Reading Fran of the Floods got me curious about the many strips I read in my sisters’ Diana and other books. If you’re at all curious, this is a good source. New Statesman gives a historical overview; I’m a little disappointed to learn the girls’ comics market has apparently died out, though as noted at the link there’s a lot of reprinting in trade paperback going on.

Microsoft is shutting the Microsoft Bookstore. And when it does, whatever ebooks you’ve bought will cease to exist.

Isabel Cooper on why originality is over-rated.

The days when Hulu and Netflix could stream almost everything we wanted to watch are going as everyone launches streaming services. As Mighty God King says, if it takes three or more streaming services to watch everything we want, what’s the point of cutting the cord? I haven’t watched Star Trek: Discovery because it’s CBS streaming, nor have I caught Doom Patrol (though I will probably subscribe later this summer, just long enough to watch it).

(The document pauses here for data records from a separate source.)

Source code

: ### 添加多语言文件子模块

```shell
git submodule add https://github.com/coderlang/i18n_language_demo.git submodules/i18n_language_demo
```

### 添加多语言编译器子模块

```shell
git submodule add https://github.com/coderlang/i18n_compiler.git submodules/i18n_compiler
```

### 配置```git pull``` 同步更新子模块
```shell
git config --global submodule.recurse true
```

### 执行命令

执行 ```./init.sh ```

Another article (I don’t have the link) argued that this used to be the dream: instead of having everything bundled together, allow us to pick and choose what we want to watch! Why the fuss? I certainly wanted un-bundling, but I wasn’t looking to pay for CBS, NBC and ABC separately. It was more about having to take Fox News, CNN (a better channel, but I don’t do TV news), ESPN and QVC if I wanted to get Cartoon Channel, Turner Classic and a couple of others I liked. That said, plenty of people saw this development coming, so I’m not that surprised. And it does make me glad Netflix still has DVDs, which won’t be affected.

M.A. Kropp says to write what you want, not what “they” want.

John Wayne was a racist, homophobe and sexist. Should we stop watching his movies?

#SFWAPro.

3 Comments

Filed under Comics, Movies, Reading

3 responses to “Reading, writing and viewing: It’s no longer a mad, mad, mad, mad, mad, mad, mad world

  1. De nada. It was a good post.

  2. Great post. Sorry to see Mad go. It, too, was part of my teen years–hiding it from my mom as she found it offensive.
    I totally agree with you about the unintended consequences of unbundling–I feel like I’m paying more and it’s harder to find what I like…and how many subscription services am I really willing to pay for? So vexing as I just recently signed up for Shudder!